◆ What to produce
Only the lines from the beginning of the entries through the one that holds "- **Automated Scanning**: Security" may appear in the answer, written out exactly and free of pictures.

(Extracted data entries)
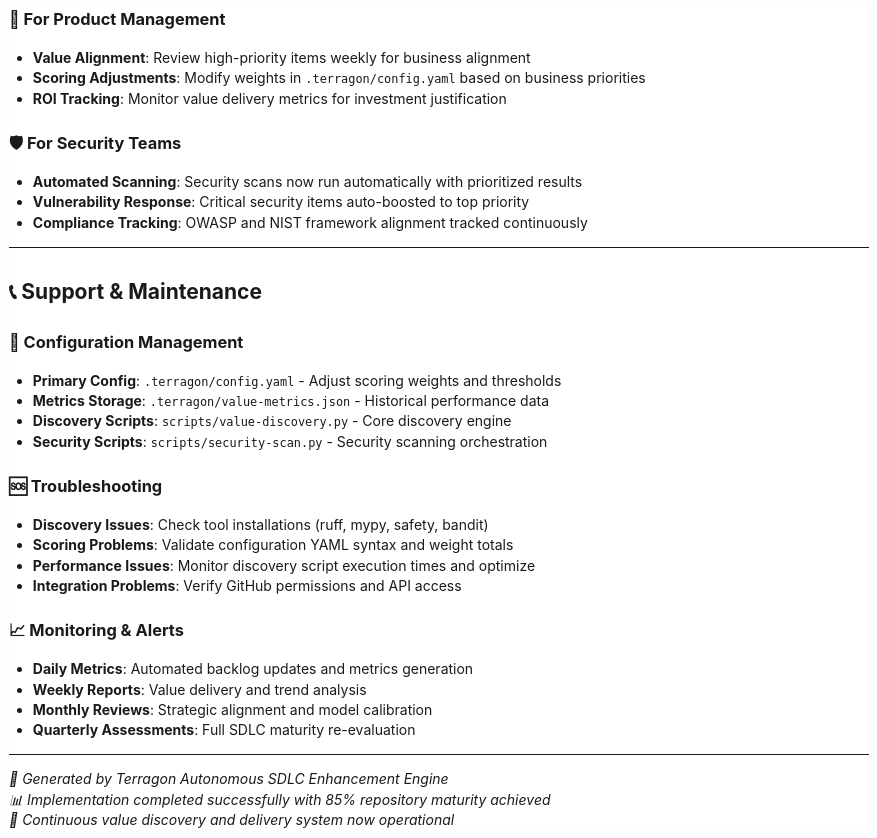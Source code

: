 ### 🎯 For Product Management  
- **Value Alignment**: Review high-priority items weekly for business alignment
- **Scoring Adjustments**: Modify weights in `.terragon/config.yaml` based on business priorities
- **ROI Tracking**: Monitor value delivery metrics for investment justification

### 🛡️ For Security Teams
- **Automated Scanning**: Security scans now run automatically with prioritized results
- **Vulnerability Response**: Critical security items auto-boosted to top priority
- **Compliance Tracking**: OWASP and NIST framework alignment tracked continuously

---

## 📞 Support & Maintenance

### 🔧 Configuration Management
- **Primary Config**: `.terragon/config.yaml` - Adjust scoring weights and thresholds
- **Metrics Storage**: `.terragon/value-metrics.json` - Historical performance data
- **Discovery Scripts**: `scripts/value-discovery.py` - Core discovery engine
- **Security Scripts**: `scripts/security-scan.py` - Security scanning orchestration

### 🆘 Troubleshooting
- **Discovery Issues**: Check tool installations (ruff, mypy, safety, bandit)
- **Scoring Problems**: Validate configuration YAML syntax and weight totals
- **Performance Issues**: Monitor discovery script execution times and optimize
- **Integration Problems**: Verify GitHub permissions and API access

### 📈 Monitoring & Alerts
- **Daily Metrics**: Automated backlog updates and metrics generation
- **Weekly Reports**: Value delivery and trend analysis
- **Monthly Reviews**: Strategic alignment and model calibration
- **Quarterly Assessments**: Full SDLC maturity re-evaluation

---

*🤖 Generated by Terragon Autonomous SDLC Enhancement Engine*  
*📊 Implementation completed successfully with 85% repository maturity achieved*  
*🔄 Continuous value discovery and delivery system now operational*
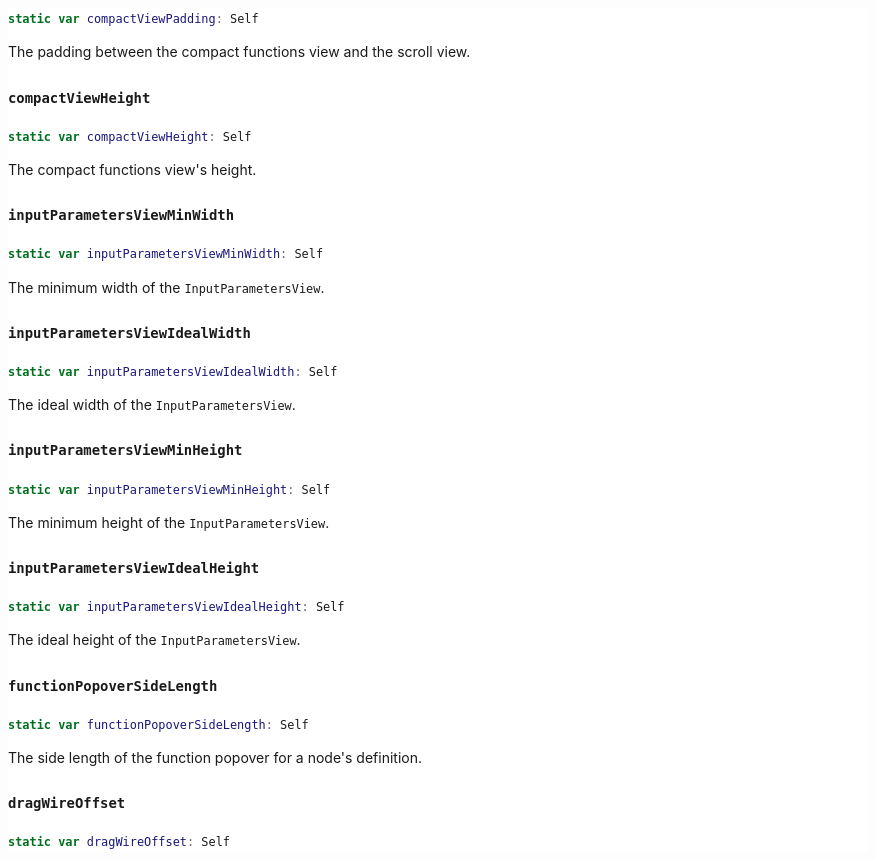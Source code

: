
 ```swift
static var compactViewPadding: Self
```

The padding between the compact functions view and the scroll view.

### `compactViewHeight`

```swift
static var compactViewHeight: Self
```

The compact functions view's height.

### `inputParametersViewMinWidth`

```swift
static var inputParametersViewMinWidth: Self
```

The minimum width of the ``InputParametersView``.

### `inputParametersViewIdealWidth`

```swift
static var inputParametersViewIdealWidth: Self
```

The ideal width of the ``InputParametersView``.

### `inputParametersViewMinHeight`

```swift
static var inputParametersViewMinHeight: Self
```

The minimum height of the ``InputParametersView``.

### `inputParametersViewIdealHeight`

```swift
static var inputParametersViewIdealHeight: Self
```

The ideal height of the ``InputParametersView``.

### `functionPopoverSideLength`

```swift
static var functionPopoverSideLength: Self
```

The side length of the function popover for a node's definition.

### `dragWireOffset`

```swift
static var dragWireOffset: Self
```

◆ Answer for this exercise
Source code

: ### 🎯 For Product Management  
- **Value Alignment**: Review high-priority items weekly for business alignment
- **Scoring Adjustments**: Modify weights in `.terragon/config.yaml` based on business priorities
- **ROI Tracking**: Monitor value delivery metrics for investment justification

### 🛡️ For Security Teams
- **Automated Scanning**: Security scans now run automatically with prioritized results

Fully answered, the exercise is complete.